» **Exercise directions**: Return the data below exactly, but only from the line containing "[batching](#batching)) | GET, PUT, PATCH, DELETE |" through the line containing "Some teachers (see", with both of those lines included.

Extracted data entries:
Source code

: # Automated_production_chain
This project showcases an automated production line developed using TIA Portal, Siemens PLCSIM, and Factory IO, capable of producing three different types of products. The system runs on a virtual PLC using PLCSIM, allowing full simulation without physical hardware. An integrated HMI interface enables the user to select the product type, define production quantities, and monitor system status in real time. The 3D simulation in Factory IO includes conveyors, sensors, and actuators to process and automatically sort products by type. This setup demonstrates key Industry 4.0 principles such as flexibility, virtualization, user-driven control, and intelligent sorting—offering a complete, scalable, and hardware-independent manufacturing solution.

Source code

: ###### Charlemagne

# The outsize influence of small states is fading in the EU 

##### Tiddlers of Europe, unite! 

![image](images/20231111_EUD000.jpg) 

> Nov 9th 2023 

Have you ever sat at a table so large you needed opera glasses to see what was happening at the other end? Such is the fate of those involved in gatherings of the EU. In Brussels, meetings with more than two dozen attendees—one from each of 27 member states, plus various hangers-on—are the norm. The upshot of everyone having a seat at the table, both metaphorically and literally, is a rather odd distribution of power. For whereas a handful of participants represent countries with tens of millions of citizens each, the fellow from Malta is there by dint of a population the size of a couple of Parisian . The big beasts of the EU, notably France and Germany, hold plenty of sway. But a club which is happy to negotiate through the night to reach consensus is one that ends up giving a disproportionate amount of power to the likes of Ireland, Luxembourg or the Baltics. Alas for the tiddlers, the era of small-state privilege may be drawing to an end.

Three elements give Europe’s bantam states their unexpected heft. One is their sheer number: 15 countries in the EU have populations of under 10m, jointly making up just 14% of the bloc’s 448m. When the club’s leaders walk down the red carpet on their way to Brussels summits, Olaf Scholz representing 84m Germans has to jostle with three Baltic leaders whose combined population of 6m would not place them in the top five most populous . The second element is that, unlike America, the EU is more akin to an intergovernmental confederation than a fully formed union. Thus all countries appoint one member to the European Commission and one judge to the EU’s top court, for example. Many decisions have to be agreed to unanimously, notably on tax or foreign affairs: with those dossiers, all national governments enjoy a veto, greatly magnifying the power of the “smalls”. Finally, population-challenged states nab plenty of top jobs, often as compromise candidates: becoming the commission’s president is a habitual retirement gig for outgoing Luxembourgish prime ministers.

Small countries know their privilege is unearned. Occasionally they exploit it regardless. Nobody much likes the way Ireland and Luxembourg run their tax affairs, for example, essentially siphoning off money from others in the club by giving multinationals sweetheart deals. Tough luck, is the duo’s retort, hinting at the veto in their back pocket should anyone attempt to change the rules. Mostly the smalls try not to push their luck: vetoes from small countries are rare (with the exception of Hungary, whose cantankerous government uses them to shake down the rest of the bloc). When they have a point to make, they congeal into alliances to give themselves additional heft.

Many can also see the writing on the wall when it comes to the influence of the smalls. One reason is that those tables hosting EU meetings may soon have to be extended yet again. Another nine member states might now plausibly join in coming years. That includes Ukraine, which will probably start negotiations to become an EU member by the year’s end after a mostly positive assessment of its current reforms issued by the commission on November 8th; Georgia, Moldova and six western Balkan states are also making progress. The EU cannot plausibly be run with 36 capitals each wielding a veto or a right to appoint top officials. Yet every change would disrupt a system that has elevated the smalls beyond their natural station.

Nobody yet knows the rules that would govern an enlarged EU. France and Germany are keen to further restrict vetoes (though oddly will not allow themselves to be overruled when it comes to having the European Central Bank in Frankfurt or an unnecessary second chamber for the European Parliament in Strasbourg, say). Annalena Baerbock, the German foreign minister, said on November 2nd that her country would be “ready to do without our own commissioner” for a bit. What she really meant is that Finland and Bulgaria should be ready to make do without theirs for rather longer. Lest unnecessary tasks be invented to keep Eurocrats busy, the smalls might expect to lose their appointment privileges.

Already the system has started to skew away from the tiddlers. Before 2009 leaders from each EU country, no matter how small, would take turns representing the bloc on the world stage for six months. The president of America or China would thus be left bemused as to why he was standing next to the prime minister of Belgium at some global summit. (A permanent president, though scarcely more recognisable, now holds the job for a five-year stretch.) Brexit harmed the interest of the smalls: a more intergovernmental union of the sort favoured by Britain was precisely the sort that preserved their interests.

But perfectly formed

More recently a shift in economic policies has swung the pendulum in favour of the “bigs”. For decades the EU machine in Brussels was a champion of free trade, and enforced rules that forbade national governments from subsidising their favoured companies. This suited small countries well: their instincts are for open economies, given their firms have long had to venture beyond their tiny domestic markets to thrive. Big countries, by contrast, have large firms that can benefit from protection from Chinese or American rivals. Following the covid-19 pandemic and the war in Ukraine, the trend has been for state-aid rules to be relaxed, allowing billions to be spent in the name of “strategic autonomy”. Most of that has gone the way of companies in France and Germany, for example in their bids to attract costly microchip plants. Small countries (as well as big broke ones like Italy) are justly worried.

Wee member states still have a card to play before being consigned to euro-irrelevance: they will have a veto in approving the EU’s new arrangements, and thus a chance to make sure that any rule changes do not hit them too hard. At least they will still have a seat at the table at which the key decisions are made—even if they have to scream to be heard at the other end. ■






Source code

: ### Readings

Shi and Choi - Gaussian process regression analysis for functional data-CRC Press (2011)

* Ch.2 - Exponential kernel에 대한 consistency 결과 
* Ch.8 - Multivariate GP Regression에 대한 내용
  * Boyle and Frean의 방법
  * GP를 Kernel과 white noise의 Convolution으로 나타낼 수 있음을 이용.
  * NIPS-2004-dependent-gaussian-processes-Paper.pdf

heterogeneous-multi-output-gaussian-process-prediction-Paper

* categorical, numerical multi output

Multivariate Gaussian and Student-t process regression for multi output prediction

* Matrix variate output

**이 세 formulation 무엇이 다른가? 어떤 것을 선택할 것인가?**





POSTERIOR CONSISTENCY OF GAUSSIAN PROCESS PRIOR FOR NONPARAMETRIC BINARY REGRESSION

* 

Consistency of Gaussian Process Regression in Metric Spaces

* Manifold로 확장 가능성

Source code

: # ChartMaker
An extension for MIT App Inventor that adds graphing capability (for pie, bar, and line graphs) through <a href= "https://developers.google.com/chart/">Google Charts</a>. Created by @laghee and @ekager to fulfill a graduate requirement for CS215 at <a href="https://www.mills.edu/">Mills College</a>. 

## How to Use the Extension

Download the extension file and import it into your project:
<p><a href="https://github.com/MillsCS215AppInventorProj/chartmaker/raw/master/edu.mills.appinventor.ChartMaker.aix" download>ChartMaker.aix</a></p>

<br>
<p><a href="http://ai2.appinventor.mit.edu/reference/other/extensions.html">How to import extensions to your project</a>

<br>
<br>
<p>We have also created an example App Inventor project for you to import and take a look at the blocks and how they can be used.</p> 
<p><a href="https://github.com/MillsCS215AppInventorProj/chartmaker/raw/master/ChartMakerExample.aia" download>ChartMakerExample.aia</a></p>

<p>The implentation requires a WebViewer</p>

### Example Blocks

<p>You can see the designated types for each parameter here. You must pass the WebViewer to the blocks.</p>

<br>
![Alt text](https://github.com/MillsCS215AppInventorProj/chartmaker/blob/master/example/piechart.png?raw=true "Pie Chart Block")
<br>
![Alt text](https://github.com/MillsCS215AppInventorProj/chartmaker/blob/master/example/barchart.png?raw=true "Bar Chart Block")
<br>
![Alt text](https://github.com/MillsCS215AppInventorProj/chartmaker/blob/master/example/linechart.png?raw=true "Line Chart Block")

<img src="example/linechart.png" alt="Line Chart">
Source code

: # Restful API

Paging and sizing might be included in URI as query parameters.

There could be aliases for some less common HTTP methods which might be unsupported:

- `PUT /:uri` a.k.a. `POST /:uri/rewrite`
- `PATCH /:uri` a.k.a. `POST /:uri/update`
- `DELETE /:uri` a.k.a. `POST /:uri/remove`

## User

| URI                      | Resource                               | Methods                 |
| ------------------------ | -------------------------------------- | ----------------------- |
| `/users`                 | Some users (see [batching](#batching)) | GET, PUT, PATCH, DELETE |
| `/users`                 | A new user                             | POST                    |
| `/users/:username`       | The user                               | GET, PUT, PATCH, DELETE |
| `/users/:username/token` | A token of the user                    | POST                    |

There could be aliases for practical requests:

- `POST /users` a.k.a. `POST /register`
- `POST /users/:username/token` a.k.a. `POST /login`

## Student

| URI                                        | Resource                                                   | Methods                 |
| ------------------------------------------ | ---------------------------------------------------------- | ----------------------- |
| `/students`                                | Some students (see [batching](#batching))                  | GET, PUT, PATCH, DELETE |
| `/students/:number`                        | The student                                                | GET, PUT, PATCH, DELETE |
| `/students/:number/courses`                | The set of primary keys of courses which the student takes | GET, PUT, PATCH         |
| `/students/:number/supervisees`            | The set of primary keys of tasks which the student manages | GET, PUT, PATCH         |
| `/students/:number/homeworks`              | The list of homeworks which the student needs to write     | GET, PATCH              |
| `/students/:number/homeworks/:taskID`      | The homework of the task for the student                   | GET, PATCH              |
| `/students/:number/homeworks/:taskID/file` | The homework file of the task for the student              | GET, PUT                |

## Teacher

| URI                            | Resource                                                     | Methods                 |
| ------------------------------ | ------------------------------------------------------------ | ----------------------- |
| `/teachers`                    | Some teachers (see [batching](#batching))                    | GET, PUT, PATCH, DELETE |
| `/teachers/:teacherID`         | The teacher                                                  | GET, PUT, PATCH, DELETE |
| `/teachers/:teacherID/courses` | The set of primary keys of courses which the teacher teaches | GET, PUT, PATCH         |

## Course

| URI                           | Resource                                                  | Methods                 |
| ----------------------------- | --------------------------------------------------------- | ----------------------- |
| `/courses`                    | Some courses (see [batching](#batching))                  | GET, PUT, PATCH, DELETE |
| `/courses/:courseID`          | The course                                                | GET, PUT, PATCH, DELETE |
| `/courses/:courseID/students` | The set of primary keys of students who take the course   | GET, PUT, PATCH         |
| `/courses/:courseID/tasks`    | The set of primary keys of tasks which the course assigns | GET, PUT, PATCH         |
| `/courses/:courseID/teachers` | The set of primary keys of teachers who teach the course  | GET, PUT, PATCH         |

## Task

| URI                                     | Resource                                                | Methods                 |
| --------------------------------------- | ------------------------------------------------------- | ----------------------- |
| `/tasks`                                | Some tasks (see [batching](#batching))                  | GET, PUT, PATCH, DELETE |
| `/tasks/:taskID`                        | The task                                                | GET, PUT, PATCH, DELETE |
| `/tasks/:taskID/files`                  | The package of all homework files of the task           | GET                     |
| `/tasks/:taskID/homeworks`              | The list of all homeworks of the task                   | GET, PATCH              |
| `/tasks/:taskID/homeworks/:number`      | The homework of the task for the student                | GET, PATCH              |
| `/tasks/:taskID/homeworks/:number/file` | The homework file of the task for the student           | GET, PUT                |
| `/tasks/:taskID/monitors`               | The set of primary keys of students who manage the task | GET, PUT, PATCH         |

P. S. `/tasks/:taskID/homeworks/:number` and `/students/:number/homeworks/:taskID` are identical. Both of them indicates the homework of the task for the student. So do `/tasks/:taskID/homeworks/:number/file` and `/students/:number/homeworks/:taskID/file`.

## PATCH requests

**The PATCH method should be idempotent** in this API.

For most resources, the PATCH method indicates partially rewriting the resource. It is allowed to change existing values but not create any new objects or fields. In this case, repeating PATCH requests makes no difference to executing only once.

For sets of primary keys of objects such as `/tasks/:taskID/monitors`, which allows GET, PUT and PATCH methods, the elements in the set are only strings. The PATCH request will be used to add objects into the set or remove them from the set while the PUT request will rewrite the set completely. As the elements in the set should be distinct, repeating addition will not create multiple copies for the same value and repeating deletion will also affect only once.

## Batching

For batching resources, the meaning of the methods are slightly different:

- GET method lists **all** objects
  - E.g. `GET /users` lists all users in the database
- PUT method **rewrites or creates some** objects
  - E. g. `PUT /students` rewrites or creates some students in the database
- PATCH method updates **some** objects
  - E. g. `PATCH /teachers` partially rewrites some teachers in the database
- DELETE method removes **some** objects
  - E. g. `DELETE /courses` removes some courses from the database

» **Response area**:
| `/users`                 | Some users (see [batching](#batching)) | GET, PUT, PATCH, DELETE |
| `/users`                 | A new user                             | POST                    |
| `/users/:username`       | The user                               | GET, PUT, PATCH, DELETE |
| `/users/:username/token` | A token of the user                    | POST                    |

There could be aliases for practical requests:

- `POST /users` a.k.a. `POST /register`
- `POST /users/:username/token` a.k.a. `POST /login`

## Student

| URI                                        | Resource                                                   | Methods                 |
| ------------------------------------------ | ---------------------------------------------------------- | ----------------------- |
| `/students`                                | Some students (see [batching](#batching))                  | GET, PUT, PATCH, DELETE |
| `/students/:number`                        | The student                                                | GET, PUT, PATCH, DELETE |
| `/students/:number/courses`                | The set of primary keys of courses which the student takes | GET, PUT, PATCH         |
| `/students/:number/supervisees`            | The set of primary keys of tasks which the student manages | GET, PUT, PATCH         |
| `/students/:number/homeworks`              | The list of homeworks which the student needs to write     | GET, PATCH              |
| `/students/:number/homeworks/:taskID`      | The homework of the task for the student                   | GET, PATCH              |
| `/students/:number/homeworks/:taskID/file` | The homework file of the task for the student              | GET, PUT                |

## Teacher

| URI                            | Resource                                                     | Methods                 |
| ------------------------------ | ------------------------------------------------------------ | ----------------------- |
| `/teachers`                    | Some teachers (see [batching](#batching))                    | GET, PUT, PATCH, DELETE |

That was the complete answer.